━━━━━ Record set

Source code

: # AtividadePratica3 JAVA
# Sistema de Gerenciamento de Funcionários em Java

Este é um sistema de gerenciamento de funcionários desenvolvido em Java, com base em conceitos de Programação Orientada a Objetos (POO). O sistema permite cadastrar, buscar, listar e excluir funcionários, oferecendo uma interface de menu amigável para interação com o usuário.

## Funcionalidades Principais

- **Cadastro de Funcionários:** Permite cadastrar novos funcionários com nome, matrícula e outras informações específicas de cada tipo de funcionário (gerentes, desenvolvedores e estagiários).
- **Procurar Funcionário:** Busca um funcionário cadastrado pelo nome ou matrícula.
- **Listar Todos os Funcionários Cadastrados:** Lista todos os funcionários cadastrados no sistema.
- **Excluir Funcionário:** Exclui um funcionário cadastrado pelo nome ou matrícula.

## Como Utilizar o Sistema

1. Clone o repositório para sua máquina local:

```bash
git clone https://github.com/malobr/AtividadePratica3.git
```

━━━━━━━━━━

Directions for this task: All of the entries above need to be printed again exactly.

Written response:
Source code

: # AtividadePratica3 JAVA
# Sistema de Gerenciamento de Funcionários em Java

Este é um sistema de gerenciamento de funcionários desenvolvido em Java, com base em conceitos de Programação Orientada a Objetos (POO). O sistema permite cadastrar, buscar, listar e excluir funcionários, oferecendo uma interface de menu amigável para interação com o usuário.

## Funcionalidades Principais

- **Cadastro de Funcionários:** Permite cadastrar novos funcionários com nome, matrícula e outras informações específicas de cada tipo de funcionário (gerentes, desenvolvedores e estagiários).
- **Procurar Funcionário:** Busca um funcionário cadastrado pelo nome ou matrícula.
- **Listar Todos os Funcionários Cadastrados:** Lista todos os funcionários cadastrados no sistema.
- **Excluir Funcionário:** Exclui um funcionário cadastrado pelo nome ou matrícula.

## Como Utilizar o Sistema

1. Clone o repositório para sua máquina local:

```bash
git clone https://github.com/malobr/AtividadePratica3.git
```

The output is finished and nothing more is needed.